To mitigate this performance impact, Copker can work with an intelligent scheduling scheme. The idea is to add a hold mode. In this mode, Copker still runs as a service to collect and hold decryption/signing requests from applications, but not performing the private-key operations. It periodically switches to the active mode to process all on-hold requests. Therefore, the performance will be improved by reducing the switch between the active and suspend modes. It also decreases the performance impact to the tasks on other cores by reducing the frequency of forcing them into the no-fill mode. This scheme is only effective in some scenarios, where Copker requests arrive at medium frequency and a small delay is tolerated.

# 5.4 Applicability

The prototype system is implemented on Intel O8200 CPUs and a customized Linux kernel, but the design is applicable to other platforms. First, Copker depends on two cache-fill modes, i.e., write-back mode and no-fill mode. These modes are supported on most (and almost all recent) Intel CPUs, and lots of ARM and AMD chips support similar controls [21], [22]. Second, the Copker design requires privileged registers to protect the master key, which are also available on ARM and AMD platforms [4], [23]. Finally, the Copker computation runs in an atomic section, and atomicity is a general function of commodity OSes. So it is practicable to integrate Copker into different platforms as common security services, and this integration requires the co-operation of vendors if the OSes are not open-source. Moreover, since it accesses only caches during the computations, such services offer the potential to prevent cache-based side channels in the virtualization environment [24], [25].

# 6 SECURITY ANALYSIS

# 6.1 Attacks Directly on Copker

We consider the protection of the password and the AES master key. First, Copker employs TRESOR to protect the master key, hence, all analyses of TRESOR also apply to (the AES portion of) Copker. On system booting, the OS kernel reads the password from users to derive the master key. All the memory traces must be carefully cleaned. In TRE-SOR, when the computer wakes up from the suspend mode, the administrator may type in the password again to derive the master key (and to access the encrypted hard disk); or, reboot the computer. This option gives attackers chances to compromise the password (i.e., the master key) if they launch keystroke-logger attacks, so Copker does not support such master key re-derivation. Since the AES master key is not used to encrypt disks, the computer still functions without it. If Copker is then invoked to provide services, the unavailability of the master key is notified to users via an error code. The master key has to be re-deviated by rebooting the machine.

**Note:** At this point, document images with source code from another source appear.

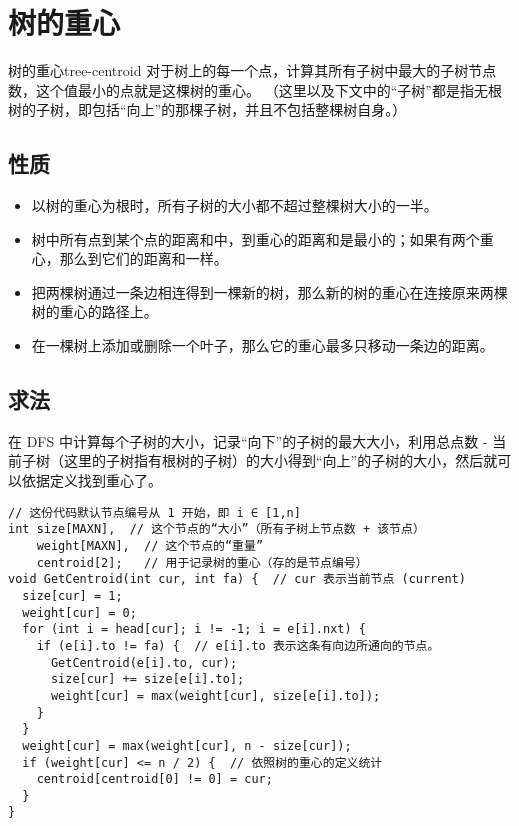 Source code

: \section{树的重心}
\begin{definition}{树的重心}{tree-centroid}
	对于树上的每一个点，计算其所有子树中最大的子树节点数，这个值最小的点就是这棵树的重心。
	（这里以及下文中的“子树”都是指无根树的子树，即包括“向上”的那棵子树，并且不包括整棵树自身。）
\end{definition}

\subsection{性质}
\begin{itemize}
	\item 以树的重心为根时，所有子树的大小都不超过整棵树大小的一半。
	\item 树中所有点到某个点的距离和中，到重心的距离和是最小的；如果有两个重心，那么到它们的距离和一样。
	\item 把两棵树通过一条边相连得到一棵新的树，那么新的树的重心在连接原来两棵树的重心的路径上。
	\item 在一棵树上添加或删除一个叶子，那么它的重心最多只移动一条边的距离。
\end{itemize}

\subsection{求法}
在 DFS 中计算每个子树的大小，记录“向下”的子树的最大大小，利用总点数 - 当前子树（这里的子树指有根树的子树）的大小得到“向上”的子树的大小，然后就可以依据定义找到重心了。

\begin{lstlisting}
// 这份代码默认节点编号从 1 开始，即 i ∈ [1,n]
int size[MAXN],  // 这个节点的“大小”（所有子树上节点数 + 该节点）
    weight[MAXN],  // 这个节点的“重量”
    centroid[2];   // 用于记录树的重心（存的是节点编号）
void GetCentroid(int cur, int fa) {  // cur 表示当前节点 (current)
  size[cur] = 1;
  weight[cur] = 0;
  for (int i = head[cur]; i != -1; i = e[i].nxt) {
    if (e[i].to != fa) {  // e[i].to 表示这条有向边所通向的节点。
      GetCentroid(e[i].to, cur);
      size[cur] += size[e[i].to];
      weight[cur] = max(weight[cur], size[e[i].to]);
    }
  }
  weight[cur] = max(weight[cur], n - size[cur]);
  if (weight[cur] <= n / 2) {  // 依照树的重心的定义统计
    centroid[centroid[0] != 0] = cur;
  }
}\end{lstlisting}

A skillful attacker may launch bus-probing attacks, to monitor the FSB connecting the main memory and CPUs. As shown before, the plain-text sensitive memory data in cacheCryptoEnv is only generated inside the L1D cache and never appears in the FSB. In ECDSA signing, the precomputation table is loaded into the L1D cache as a whole; otherwise, if the table entries are loaded into caches one by one across the FSB as  $k \times G$  is being computed, such busprobing attacks could infer some information about k.

The OS entropy pool is not always random enough; sometimes, its outputs might be predictable [26], [27]. In Copker, although the OS-provided entropy is used to initialize and reseed the DRBG, the actual inputs appear only after the entropy data are decrypted with the AES master key. If the master key is well-protected, these inputs are computationally unpredictable and random to attackers.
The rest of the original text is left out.